Filter these entries so that only lines with the word "factor" remain.

+++ Entries provided +++

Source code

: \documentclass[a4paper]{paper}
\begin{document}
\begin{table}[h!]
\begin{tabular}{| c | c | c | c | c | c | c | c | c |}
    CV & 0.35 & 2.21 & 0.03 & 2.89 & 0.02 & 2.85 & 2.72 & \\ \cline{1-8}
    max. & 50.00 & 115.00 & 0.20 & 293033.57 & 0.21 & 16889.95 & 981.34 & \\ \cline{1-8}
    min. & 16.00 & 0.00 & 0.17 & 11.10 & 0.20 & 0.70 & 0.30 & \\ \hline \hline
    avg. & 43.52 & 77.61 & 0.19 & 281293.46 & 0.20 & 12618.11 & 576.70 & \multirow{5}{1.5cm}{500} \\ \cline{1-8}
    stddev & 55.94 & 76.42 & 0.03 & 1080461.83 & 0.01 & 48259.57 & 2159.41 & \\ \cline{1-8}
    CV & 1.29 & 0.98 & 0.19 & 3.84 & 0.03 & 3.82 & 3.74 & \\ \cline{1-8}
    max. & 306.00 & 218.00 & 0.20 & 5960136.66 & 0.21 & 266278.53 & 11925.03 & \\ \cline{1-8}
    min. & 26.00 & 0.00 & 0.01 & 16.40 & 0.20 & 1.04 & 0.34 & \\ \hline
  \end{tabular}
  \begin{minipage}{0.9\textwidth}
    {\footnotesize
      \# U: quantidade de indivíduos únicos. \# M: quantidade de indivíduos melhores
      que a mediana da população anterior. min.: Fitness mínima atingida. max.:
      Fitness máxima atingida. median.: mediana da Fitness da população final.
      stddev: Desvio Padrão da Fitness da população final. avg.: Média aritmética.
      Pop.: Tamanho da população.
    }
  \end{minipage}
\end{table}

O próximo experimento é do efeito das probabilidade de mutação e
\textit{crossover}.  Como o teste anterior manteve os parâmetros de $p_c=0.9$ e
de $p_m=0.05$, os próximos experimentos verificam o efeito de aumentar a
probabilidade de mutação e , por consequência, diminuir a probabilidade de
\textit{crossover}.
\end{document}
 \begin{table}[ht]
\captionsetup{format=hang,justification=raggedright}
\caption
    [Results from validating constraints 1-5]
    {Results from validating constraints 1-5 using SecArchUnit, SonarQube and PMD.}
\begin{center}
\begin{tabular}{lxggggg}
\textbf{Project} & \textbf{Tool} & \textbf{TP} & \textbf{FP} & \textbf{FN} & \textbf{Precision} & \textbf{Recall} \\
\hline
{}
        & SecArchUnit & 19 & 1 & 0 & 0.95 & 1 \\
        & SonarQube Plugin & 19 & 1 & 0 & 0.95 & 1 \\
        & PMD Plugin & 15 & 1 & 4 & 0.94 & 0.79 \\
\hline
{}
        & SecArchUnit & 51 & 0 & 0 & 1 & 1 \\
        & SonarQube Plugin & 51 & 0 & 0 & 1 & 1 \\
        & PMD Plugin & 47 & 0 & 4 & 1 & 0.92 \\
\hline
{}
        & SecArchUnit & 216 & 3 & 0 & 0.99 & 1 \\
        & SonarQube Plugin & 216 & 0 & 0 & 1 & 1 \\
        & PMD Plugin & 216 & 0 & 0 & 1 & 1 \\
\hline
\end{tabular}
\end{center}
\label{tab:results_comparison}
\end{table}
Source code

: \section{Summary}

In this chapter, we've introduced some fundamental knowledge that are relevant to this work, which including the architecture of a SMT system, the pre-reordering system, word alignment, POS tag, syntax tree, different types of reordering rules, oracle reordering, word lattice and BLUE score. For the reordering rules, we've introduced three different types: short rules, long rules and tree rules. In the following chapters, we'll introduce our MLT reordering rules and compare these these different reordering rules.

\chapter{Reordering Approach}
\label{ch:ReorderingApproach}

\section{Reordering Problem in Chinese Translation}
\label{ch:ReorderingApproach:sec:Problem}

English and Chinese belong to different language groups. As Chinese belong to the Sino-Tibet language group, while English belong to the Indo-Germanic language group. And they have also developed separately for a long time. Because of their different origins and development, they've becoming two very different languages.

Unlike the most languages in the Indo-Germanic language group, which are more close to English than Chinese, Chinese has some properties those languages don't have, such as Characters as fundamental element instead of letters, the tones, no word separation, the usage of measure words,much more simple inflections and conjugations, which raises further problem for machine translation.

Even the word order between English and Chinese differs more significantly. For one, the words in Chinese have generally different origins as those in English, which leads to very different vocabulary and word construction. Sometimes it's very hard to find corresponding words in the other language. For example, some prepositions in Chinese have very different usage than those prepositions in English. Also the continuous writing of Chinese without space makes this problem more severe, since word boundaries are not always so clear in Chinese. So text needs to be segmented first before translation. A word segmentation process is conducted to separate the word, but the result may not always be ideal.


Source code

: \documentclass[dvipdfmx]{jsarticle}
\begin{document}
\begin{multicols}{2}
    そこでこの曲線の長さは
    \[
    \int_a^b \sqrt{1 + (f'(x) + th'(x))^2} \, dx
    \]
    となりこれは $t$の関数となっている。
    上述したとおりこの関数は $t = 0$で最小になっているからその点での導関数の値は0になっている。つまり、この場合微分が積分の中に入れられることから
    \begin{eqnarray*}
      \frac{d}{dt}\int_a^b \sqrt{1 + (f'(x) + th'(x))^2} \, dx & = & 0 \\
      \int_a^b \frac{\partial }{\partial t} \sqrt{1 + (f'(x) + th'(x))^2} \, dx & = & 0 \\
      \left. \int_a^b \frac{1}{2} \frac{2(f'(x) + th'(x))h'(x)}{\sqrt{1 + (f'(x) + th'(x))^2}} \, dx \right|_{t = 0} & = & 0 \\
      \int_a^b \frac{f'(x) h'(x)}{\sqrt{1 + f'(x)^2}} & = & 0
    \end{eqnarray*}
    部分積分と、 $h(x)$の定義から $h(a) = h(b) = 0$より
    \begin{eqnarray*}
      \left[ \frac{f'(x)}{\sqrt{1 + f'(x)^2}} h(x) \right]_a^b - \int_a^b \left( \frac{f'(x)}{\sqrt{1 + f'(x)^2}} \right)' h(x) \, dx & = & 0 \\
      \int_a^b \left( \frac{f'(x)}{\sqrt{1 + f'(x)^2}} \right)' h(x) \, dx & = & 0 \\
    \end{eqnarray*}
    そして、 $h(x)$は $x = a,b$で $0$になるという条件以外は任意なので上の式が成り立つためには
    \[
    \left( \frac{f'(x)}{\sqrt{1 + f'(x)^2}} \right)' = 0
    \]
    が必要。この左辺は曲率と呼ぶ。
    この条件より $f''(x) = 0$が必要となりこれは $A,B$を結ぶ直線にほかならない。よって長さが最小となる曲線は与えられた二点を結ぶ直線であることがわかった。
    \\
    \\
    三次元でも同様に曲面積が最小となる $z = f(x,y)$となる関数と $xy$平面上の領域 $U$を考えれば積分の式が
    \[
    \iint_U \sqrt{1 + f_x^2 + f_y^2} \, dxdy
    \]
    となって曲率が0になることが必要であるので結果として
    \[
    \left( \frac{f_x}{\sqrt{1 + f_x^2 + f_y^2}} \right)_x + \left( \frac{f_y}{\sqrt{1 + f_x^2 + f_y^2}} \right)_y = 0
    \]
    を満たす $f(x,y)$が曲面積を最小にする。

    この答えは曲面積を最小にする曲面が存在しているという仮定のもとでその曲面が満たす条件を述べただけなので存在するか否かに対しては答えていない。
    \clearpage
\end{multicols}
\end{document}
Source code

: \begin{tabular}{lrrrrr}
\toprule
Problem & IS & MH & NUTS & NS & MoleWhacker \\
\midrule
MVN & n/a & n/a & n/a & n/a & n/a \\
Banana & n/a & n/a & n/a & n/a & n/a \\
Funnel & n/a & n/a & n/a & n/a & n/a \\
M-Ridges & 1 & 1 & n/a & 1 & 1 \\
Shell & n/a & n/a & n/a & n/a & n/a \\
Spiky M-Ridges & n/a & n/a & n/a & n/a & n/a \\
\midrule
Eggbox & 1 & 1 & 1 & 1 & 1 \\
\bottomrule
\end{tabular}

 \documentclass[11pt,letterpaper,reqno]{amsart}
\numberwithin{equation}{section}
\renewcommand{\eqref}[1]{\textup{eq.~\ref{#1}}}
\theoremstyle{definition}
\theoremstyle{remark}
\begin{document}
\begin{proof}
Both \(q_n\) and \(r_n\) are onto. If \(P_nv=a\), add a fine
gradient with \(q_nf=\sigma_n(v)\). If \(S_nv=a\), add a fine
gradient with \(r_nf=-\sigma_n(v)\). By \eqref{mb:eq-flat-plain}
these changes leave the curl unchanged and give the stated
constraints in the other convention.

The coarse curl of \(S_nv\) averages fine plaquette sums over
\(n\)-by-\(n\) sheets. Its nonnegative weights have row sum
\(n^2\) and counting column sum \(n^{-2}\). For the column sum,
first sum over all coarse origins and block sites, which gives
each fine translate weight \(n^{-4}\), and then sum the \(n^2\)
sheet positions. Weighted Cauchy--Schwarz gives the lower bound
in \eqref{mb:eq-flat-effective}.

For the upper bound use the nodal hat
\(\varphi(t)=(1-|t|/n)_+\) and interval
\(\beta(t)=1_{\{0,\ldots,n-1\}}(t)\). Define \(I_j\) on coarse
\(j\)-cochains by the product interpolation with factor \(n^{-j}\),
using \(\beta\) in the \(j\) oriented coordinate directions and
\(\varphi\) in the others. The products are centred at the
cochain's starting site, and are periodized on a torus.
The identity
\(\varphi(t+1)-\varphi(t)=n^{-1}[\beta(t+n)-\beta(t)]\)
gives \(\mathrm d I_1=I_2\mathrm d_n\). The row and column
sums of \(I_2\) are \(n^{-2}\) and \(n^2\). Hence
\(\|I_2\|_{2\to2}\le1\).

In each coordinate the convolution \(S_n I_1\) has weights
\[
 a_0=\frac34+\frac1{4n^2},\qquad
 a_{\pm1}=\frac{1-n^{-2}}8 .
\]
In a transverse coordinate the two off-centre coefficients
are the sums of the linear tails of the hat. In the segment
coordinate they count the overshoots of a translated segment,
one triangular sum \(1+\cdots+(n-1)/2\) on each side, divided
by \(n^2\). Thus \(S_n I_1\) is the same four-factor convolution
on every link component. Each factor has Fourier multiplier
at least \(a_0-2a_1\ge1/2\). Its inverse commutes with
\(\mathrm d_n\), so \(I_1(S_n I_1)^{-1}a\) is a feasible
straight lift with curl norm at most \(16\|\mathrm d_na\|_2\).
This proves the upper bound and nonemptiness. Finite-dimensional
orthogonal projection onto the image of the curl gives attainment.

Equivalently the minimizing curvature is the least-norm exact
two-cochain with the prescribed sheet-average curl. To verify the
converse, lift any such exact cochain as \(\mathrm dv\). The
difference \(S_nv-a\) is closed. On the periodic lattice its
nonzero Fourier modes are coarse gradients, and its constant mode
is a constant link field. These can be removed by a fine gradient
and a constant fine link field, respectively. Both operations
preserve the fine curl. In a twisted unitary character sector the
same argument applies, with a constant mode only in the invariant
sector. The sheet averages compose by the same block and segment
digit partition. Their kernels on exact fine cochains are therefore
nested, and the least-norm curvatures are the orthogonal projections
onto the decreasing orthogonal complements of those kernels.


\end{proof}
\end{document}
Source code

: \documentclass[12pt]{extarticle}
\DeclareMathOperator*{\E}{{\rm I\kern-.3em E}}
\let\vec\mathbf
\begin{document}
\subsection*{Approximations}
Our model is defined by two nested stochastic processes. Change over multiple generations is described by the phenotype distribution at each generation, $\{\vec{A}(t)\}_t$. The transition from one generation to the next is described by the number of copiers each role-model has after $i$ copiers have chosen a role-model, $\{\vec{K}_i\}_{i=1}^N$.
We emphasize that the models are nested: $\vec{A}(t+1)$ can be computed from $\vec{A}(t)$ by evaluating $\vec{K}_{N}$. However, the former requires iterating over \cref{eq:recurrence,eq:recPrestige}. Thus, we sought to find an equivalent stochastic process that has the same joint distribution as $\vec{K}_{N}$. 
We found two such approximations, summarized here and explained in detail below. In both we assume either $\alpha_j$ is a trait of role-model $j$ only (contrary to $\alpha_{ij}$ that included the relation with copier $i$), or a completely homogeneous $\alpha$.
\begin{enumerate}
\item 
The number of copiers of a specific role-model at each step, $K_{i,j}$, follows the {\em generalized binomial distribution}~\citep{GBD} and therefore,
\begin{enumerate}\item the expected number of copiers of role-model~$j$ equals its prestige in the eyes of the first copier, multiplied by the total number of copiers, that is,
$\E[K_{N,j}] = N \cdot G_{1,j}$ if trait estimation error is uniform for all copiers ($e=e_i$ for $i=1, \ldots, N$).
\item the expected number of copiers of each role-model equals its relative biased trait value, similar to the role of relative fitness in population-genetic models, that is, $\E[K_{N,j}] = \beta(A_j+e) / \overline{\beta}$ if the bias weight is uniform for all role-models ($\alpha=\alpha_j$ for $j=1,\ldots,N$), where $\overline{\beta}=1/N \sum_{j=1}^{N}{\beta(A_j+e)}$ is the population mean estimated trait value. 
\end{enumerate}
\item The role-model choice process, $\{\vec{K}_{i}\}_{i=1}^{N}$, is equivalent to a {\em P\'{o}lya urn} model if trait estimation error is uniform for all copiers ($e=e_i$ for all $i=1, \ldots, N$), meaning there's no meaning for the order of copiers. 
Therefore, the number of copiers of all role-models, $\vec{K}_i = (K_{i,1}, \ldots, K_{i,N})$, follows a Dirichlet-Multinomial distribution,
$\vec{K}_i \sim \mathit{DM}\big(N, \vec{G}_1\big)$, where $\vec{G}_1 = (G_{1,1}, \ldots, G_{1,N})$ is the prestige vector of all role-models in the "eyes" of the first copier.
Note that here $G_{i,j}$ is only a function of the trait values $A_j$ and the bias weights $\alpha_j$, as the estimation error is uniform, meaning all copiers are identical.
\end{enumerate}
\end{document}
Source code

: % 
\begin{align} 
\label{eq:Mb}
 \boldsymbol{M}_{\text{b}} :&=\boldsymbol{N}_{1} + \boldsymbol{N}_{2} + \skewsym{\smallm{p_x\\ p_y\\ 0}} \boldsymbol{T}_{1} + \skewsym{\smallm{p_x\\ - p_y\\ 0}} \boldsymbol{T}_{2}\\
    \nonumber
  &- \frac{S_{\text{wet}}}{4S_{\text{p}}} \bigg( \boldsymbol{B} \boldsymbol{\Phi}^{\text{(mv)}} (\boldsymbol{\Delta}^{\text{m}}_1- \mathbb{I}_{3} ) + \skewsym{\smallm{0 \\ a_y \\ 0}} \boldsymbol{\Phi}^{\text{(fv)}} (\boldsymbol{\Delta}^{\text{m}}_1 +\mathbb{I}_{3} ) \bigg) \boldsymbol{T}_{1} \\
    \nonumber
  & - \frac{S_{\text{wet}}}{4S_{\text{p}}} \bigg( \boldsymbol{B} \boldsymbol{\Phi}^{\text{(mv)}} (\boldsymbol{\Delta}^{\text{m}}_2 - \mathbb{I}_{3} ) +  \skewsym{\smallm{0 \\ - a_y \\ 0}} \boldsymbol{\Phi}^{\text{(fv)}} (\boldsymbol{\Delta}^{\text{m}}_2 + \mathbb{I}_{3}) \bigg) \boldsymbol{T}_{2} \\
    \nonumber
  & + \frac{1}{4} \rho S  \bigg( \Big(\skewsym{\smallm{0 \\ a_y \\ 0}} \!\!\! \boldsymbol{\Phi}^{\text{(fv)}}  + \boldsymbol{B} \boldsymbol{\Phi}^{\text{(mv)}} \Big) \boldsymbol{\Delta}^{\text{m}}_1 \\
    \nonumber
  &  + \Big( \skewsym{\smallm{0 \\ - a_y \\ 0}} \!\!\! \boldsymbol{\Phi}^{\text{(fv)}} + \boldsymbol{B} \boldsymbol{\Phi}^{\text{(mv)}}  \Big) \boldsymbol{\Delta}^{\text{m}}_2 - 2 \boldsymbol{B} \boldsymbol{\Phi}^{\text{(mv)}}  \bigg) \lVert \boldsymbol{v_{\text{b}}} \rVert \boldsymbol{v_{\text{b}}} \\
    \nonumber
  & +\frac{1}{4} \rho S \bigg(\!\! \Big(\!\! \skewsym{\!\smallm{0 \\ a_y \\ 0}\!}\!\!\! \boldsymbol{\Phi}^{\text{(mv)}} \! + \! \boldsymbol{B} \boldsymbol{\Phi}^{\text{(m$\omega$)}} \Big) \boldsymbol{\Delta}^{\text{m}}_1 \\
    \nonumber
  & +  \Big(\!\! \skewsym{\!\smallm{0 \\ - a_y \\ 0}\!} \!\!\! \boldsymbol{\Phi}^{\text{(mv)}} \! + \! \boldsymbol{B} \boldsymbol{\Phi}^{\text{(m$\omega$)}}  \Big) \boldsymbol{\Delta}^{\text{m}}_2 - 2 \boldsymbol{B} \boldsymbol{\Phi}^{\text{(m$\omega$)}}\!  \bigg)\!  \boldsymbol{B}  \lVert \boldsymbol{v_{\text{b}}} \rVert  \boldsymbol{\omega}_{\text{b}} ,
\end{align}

+++

Answer box:
\(j\)-cochains by the product interpolation with factor \(n^{-j}\),
by \(n^2\). Thus \(S_n I_1\) is the same four-factor convolution
on every link component. Each factor has Fourier multiplier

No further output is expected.